## [Work to complete]
Below are some records. Print exactly the lines between the one holding "- [P2222 [HNOI2001]矩阵乘积](problem/P2222.md)" and the one holding "- [P2252 [SHOI2002]取石子游戏|【模板】威佐夫博弈](problem/P2252.md)", inclusive, and nothing else.

##### Record set #####

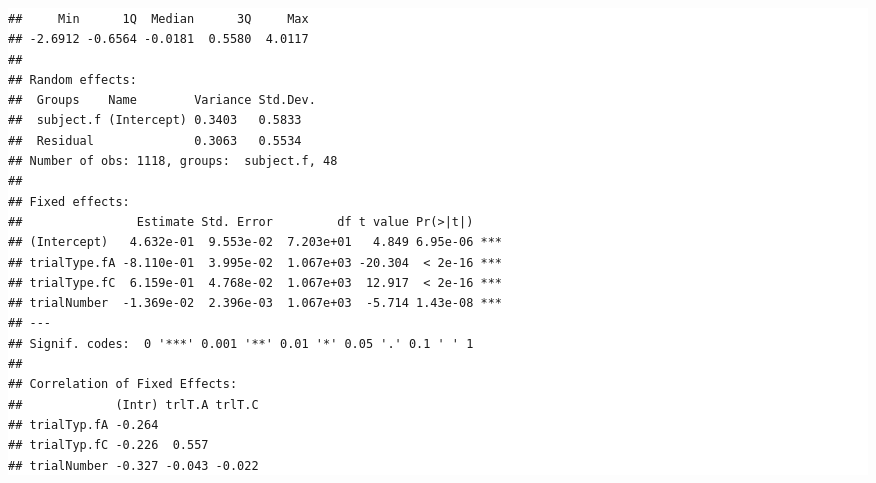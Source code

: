     ##     Min      1Q  Median      3Q     Max 
    ## -2.6912 -0.6564 -0.0181  0.5580  4.0117 
    ## 
    ## Random effects:
    ##  Groups    Name        Variance Std.Dev.
    ##  subject.f (Intercept) 0.3403   0.5833  
    ##  Residual              0.3063   0.5534  
    ## Number of obs: 1118, groups:  subject.f, 48
    ## 
    ## Fixed effects:
    ##                Estimate Std. Error         df t value Pr(>|t|)    
    ## (Intercept)   4.632e-01  9.553e-02  7.203e+01   4.849 6.95e-06 ***
    ## trialType.fA -8.110e-01  3.995e-02  1.067e+03 -20.304  < 2e-16 ***
    ## trialType.fC  6.159e-01  4.768e-02  1.067e+03  12.917  < 2e-16 ***
    ## trialNumber  -1.369e-02  2.396e-03  1.067e+03  -5.714 1.43e-08 ***
    ## ---
    ## Signif. codes:  0 '***' 0.001 '**' 0.01 '*' 0.05 '.' 0.1 ' ' 1
    ## 
    ## Correlation of Fixed Effects:
    ##             (Intr) trlT.A trlT.C
    ## trialTyp.fA -0.264              
    ## trialTyp.fC -0.226  0.557       
    ## trialNumber -0.327 -0.043 -0.022
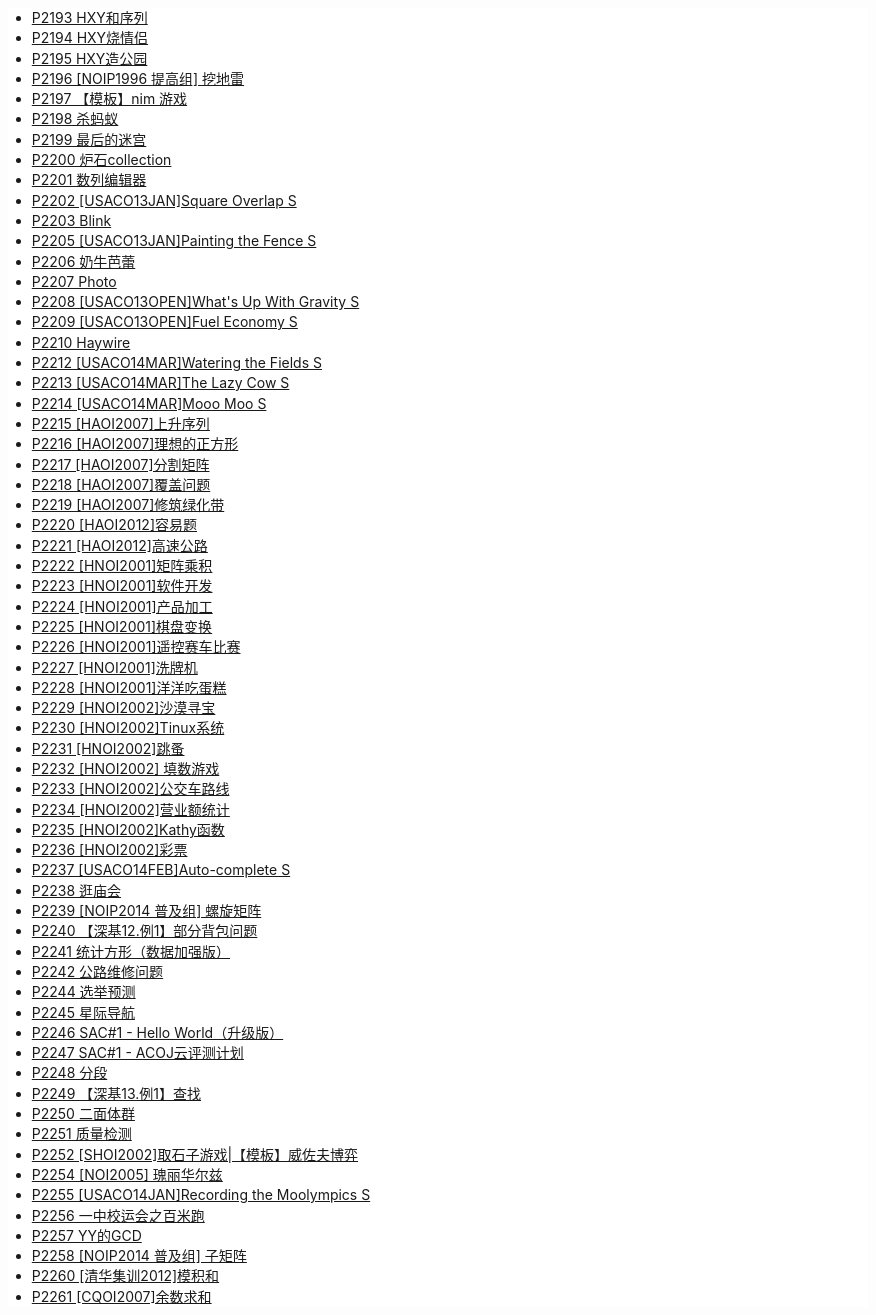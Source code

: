 - [P2193 HXY和序列](problem/P2193.md)
- [P2194 HXY烧情侣](problem/P2194.md)
- [P2195 HXY造公园](problem/P2195.md)
- [P2196 [NOIP1996 提高组] 挖地雷](problem/P2196.md)
- [P2197 【模板】nim 游戏](problem/P2197.md)
- [P2198 杀蚂蚁](problem/P2198.md)
- [P2199 最后的迷宫](problem/P2199.md)
- [P2200 炉石collection](problem/P2200.md)
- [P2201 数列编辑器](problem/P2201.md)
- [P2202 [USACO13JAN]Square Overlap S](problem/P2202.md)
- [P2203 Blink](problem/P2203.md)
- [P2205 [USACO13JAN]Painting the Fence S](problem/P2205.md)
- [P2206 奶牛芭蕾](problem/P2206.md)
- [P2207 Photo](problem/P2207.md)
- [P2208 [USACO13OPEN]What's Up With Gravity S](problem/P2208.md)
- [P2209 [USACO13OPEN]Fuel Economy S](problem/P2209.md)
- [P2210 Haywire](problem/P2210.md)
- [P2212 [USACO14MAR]Watering the Fields S](problem/P2212.md)
- [P2213 [USACO14MAR]The Lazy Cow S](problem/P2213.md)
- [P2214 [USACO14MAR]Mooo Moo S](problem/P2214.md)
- [P2215 [HAOI2007]上升序列](problem/P2215.md)
- [P2216 [HAOI2007]理想的正方形](problem/P2216.md)
- [P2217 [HAOI2007]分割矩阵](problem/P2217.md)
- [P2218 [HAOI2007]覆盖问题](problem/P2218.md)
- [P2219 [HAOI2007]修筑绿化带](problem/P2219.md)
- [P2220 [HAOI2012]容易题](problem/P2220.md)
- [P2221 [HAOI2012]高速公路](problem/P2221.md)
- [P2222 [HNOI2001]矩阵乘积](problem/P2222.md)
- [P2223 [HNOI2001]软件开发](problem/P2223.md)
- [P2224 [HNOI2001]产品加工](problem/P2224.md)
- [P2225 [HNOI2001]棋盘变换](problem/P2225.md)
- [P2226 [HNOI2001]遥控赛车比赛](problem/P2226.md)
- [P2227 [HNOI2001]洗牌机](problem/P2227.md)
- [P2228 [HNOI2001]洋洋吃蛋糕](problem/P2228.md)
- [P2229 [HNOI2002]沙漠寻宝](problem/P2229.md)
- [P2230 [HNOI2002]Tinux系统](problem/P2230.md)
- [P2231 [HNOI2002]跳蚤](problem/P2231.md)
- [P2232 [HNOI2002] 填数游戏](problem/P2232.md)
- [P2233 [HNOI2002]公交车路线](problem/P2233.md)
- [P2234 [HNOI2002]营业额统计](problem/P2234.md)
- [P2235 [HNOI2002]Kathy函数](problem/P2235.md)
- [P2236 [HNOI2002]彩票](problem/P2236.md)
- [P2237 [USACO14FEB]Auto-complete S](problem/P2237.md)
- [P2238 逛庙会](problem/P2238.md)
- [P2239 [NOIP2014 普及组] 螺旋矩阵](problem/P2239.md)
- [P2240 【深基12.例1】部分背包问题](problem/P2240.md)
- [P2241 统计方形（数据加强版）](problem/P2241.md)
- [P2242 公路维修问题](problem/P2242.md)
- [P2244 选举预测](problem/P2244.md)
- [P2245 星际导航](problem/P2245.md)
- [P2246 SAC#1 - Hello World（升级版）](problem/P2246.md)
- [P2247 SAC#1 - ACOJ云评测计划](problem/P2247.md)
- [P2248 分段](problem/P2248.md)
- [P2249 【深基13.例1】查找](problem/P2249.md)
- [P2250 二面体群](problem/P2250.md)
- [P2251 质量检测](problem/P2251.md)
- [P2252 [SHOI2002]取石子游戏|【模板】威佐夫博弈](problem/P2252.md)
- [P2254 [NOI2005] 瑰丽华尔兹](problem/P2254.md)
- [P2255 [USACO14JAN]Recording the Moolympics S](problem/P2255.md)
- [P2256 一中校运会之百米跑](problem/P2256.md)
- [P2257 YY的GCD](problem/P2257.md)
- [P2258 [NOIP2014 普及组] 子矩阵](problem/P2258.md)
- [P2260 [清华集训2012]模积和](problem/P2260.md)
- [P2261 [CQOI2007]余数求和](problem/P2261.md)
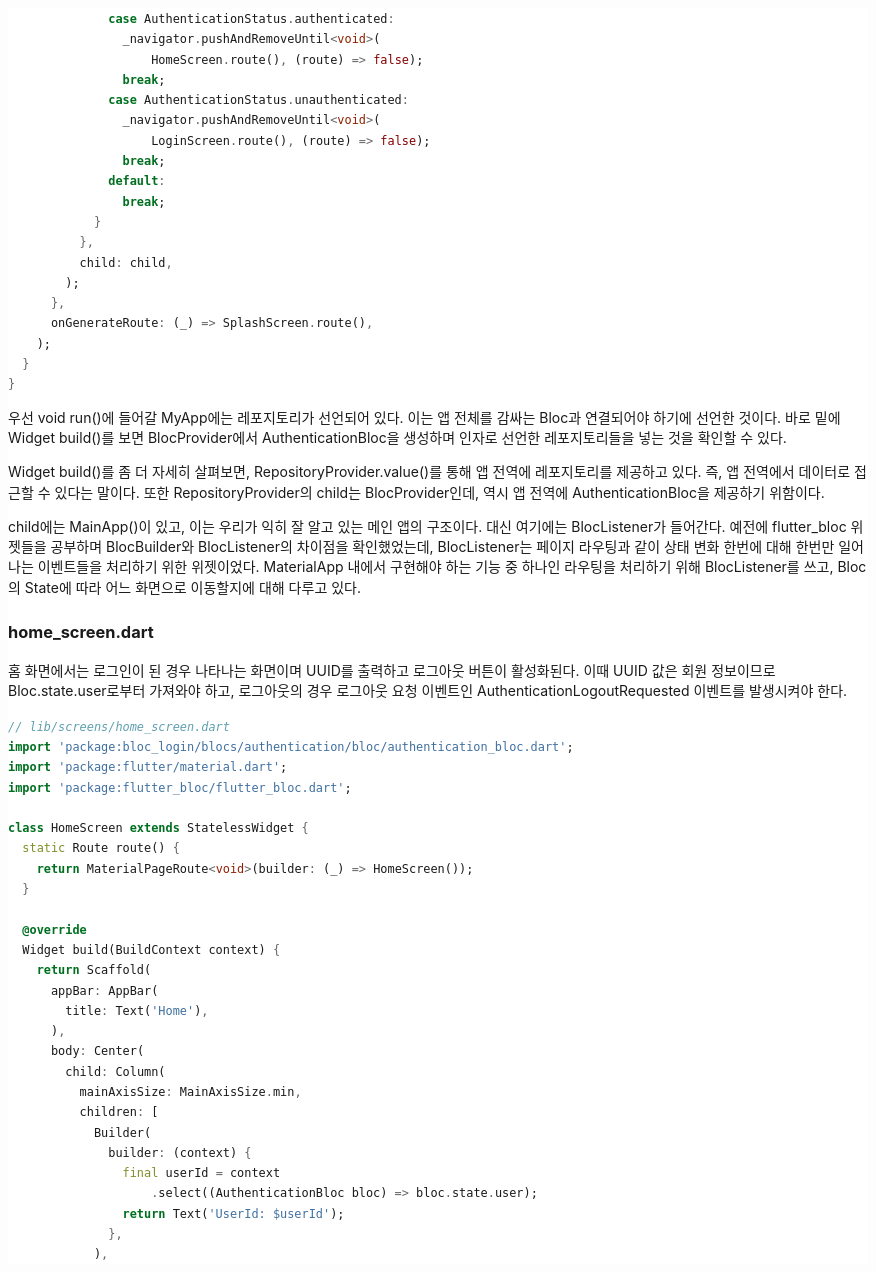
 ```dart
              case AuthenticationStatus.authenticated:
                _navigator.pushAndRemoveUntil<void>(
                    HomeScreen.route(), (route) => false);
                break;
              case AuthenticationStatus.unauthenticated:
                _navigator.pushAndRemoveUntil<void>(
                    LoginScreen.route(), (route) => false);
                break;
              default:
                break;
            }
          },
          child: child,
        );
      },
      onGenerateRoute: (_) => SplashScreen.route(),
    );
  }
}
```

우선 void run()에 들어갈 MyApp에는 레포지토리가 선언되어 있다. 이는 앱 전체를 감싸는 Bloc과 연결되어야 하기에 선언한 것이다. 바로 밑에 Widget build()를 보면 BlocProvider에서 AuthenticationBloc을 생성하며 인자로 선언한 레포지토리들을 넣는 것을 확인할 수 있다.

Widget build()를 좀 더 자세히 살펴보면, RepositoryProvider.value()를 통해 앱 전역에 레포지토리를 제공하고 있다. 즉, 앱 전역에서 데이터로 접근할 수 있다는 말이다. 또한 RepositoryProvider의 child는 BlocProvider인데, 역시 앱 전역에 AuthenticationBloc을 제공하기 위함이다. 

child에는 MainApp()이 있고, 이는 우리가 익히 잘 알고 있는 메인 앱의 구조이다. 대신 여기에는 BlocListener가 들어간다. 예전에 flutter_bloc 위젯들을 공부하며 BlocBuilder와 BlocListener의 차이점을 확인했었는데, BlocListener는 페이지 라우팅과 같이 상태 변화 한번에 대해 한번만 일어나는 이벤트들을 처리하기 위한 위젯이었다. MaterialApp 내에서 구현해야 하는 기능 중 하나인 라우팅을 처리하기 위해 BlocListener를 쓰고, Bloc의 State에 따라 어느 화면으로 이동할지에 대해 다루고 있다. 

### home_screen.dart

홈 화면에서는 로그인이 된 경우 나타나는 화면이며 UUID를 출력하고 로그아웃 버튼이 활성화된다. 이때 UUID 값은 회원 정보이므로 Bloc.state.user로부터 가져와야 하고, 로그아웃의 경우 로그아웃 요청 이벤트인 AuthenticationLogoutRequested 이벤트를 발생시켜야 한다. 

```dart
// lib/screens/home_screen.dart
import 'package:bloc_login/blocs/authentication/bloc/authentication_bloc.dart';
import 'package:flutter/material.dart';
import 'package:flutter_bloc/flutter_bloc.dart';

class HomeScreen extends StatelessWidget {
  static Route route() {
    return MaterialPageRoute<void>(builder: (_) => HomeScreen());
  }

  @override
  Widget build(BuildContext context) {
    return Scaffold(
      appBar: AppBar(
        title: Text('Home'),
      ),
      body: Center(
        child: Column(
          mainAxisSize: MainAxisSize.min,
          children: [
            Builder(
              builder: (context) {
                final userId = context
                    .select((AuthenticationBloc bloc) => bloc.state.user);
                return Text('UserId: $userId');
              },
            ),
```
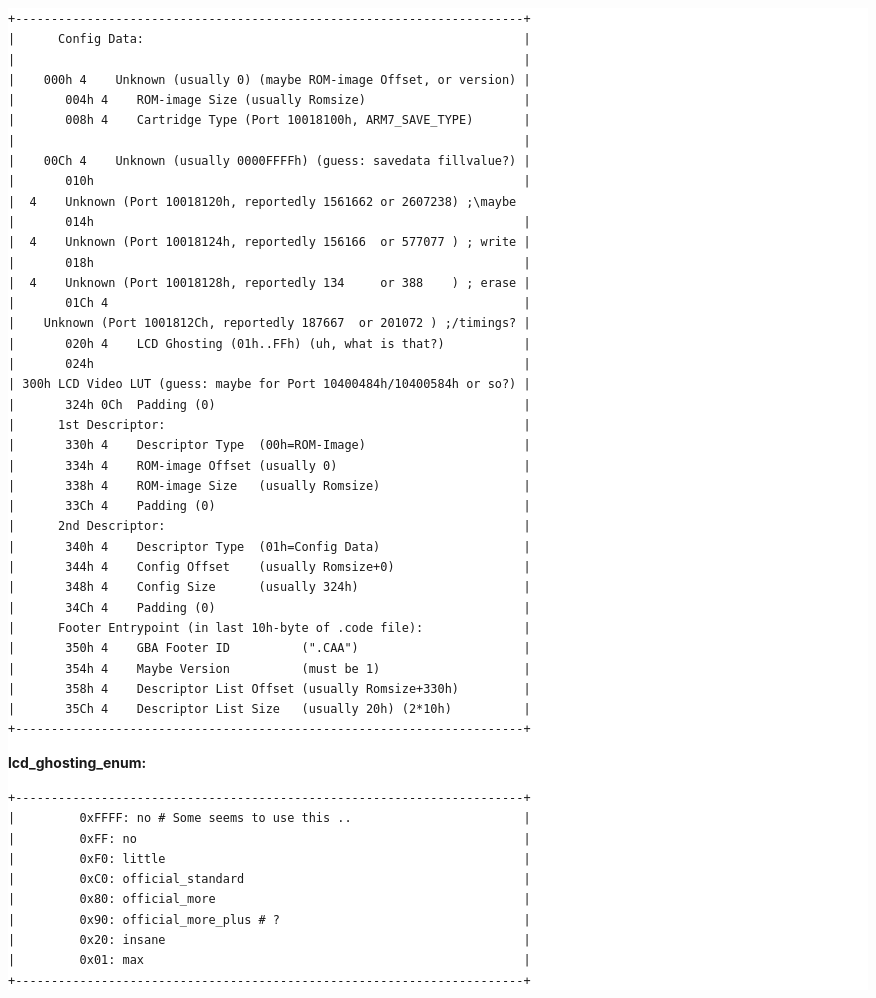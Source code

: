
 ```
+-----------------------------------------------------------------------+
|      Config Data:                                                     |
|                                                                       |
|    000h 4    Unknown (usually 0) (maybe ROM-image Offset, or version) |
|       004h 4    ROM-image Size (usually Romsize)                      |
|       008h 4    Cartridge Type (Port 10018100h, ARM7_SAVE_TYPE)       |
|                                                                       |
|    00Ch 4    Unknown (usually 0000FFFFh) (guess: savedata fillvalue?) |
|       010h                                                            |
|  4    Unknown (Port 10018120h, reportedly 1561662 or 2607238) ;\maybe 
|       014h                                                            |
|  4    Unknown (Port 10018124h, reportedly 156166  or 577077 ) ; write |
|       018h                                                            |
|  4    Unknown (Port 10018128h, reportedly 134     or 388    ) ; erase |
|       01Ch 4                                                          |
|    Unknown (Port 1001812Ch, reportedly 187667  or 201072 ) ;/timings? |
|       020h 4    LCD Ghosting (01h..FFh) (uh, what is that?)           |
|       024h                                                            |
| 300h LCD Video LUT (guess: maybe for Port 10400484h/10400584h or so?) |
|       324h 0Ch  Padding (0)                                           |
|      1st Descriptor:                                                  |
|       330h 4    Descriptor Type  (00h=ROM-Image)                      |
|       334h 4    ROM-image Offset (usually 0)                          |
|       338h 4    ROM-image Size   (usually Romsize)                    |
|       33Ch 4    Padding (0)                                           |
|      2nd Descriptor:                                                  |
|       340h 4    Descriptor Type  (01h=Config Data)                    |
|       344h 4    Config Offset    (usually Romsize+0)                  |
|       348h 4    Config Size      (usually 324h)                       |
|       34Ch 4    Padding (0)                                           |
|      Footer Entrypoint (in last 10h-byte of .code file):              |
|       350h 4    GBA Footer ID          (".CAA")                       |
|       354h 4    Maybe Version          (must be 1)                    |
|       358h 4    Descriptor List Offset (usually Romsize+330h)         |
|       35Ch 4    Descriptor List Size   (usually 20h) (2*10h)          |
+-----------------------------------------------------------------------+
```


**lcd_ghosting_enum:**

```
+-----------------------------------------------------------------------+
|         0xFFFF: no # Some seems to use this ..                        |
|         0xFF: no                                                      |
|         0xF0: little                                                  |
|         0xC0: official_standard                                       |
|         0x80: official_more                                           |
|         0x90: official_more_plus # ?                                  |
|         0x20: insane                                                  |
|         0x01: max                                                     |
+-----------------------------------------------------------------------+
```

#####

## [Written response]
- [P2222 [HNOI2001]矩阵乘积](problem/P2222.md)
- [P2223 [HNOI2001]软件开发](problem/P2223.md)
- [P2224 [HNOI2001]产品加工](problem/P2224.md)
- [P2225 [HNOI2001]棋盘变换](problem/P2225.md)
- [P2226 [HNOI2001]遥控赛车比赛](problem/P2226.md)
- [P2227 [HNOI2001]洗牌机](problem/P2227.md)
- [P2228 [HNOI2001]洋洋吃蛋糕](problem/P2228.md)
- [P2229 [HNOI2002]沙漠寻宝](problem/P2229.md)
- [P2230 [HNOI2002]Tinux系统](problem/P2230.md)
- [P2231 [HNOI2002]跳蚤](problem/P2231.md)
- [P2232 [HNOI2002] 填数游戏](problem/P2232.md)
- [P2233 [HNOI2002]公交车路线](problem/P2233.md)
- [P2234 [HNOI2002]营业额统计](problem/P2234.md)
- [P2235 [HNOI2002]Kathy函数](problem/P2235.md)
- [P2236 [HNOI2002]彩票](problem/P2236.md)
- [P2237 [USACO14FEB]Auto-complete S](problem/P2237.md)
- [P2238 逛庙会](problem/P2238.md)
- [P2239 [NOIP2014 普及组] 螺旋矩阵](problem/P2239.md)
- [P2240 【深基12.例1】部分背包问题](problem/P2240.md)
- [P2241 统计方形（数据加强版）](problem/P2241.md)
- [P2242 公路维修问题](problem/P2242.md)
- [P2244 选举预测](problem/P2244.md)
- [P2245 星际导航](problem/P2245.md)
- [P2246 SAC#1 - Hello World（升级版）](problem/P2246.md)
- [P2247 SAC#1 - ACOJ云评测计划](problem/P2247.md)
- [P2248 分段](problem/P2248.md)
- [P2249 【深基13.例1】查找](problem/P2249.md)
- [P2250 二面体群](problem/P2250.md)
- [P2251 质量检测](problem/P2251.md)
- [P2252 [SHOI2002]取石子游戏|【模板】威佐夫博弈](problem/P2252.md)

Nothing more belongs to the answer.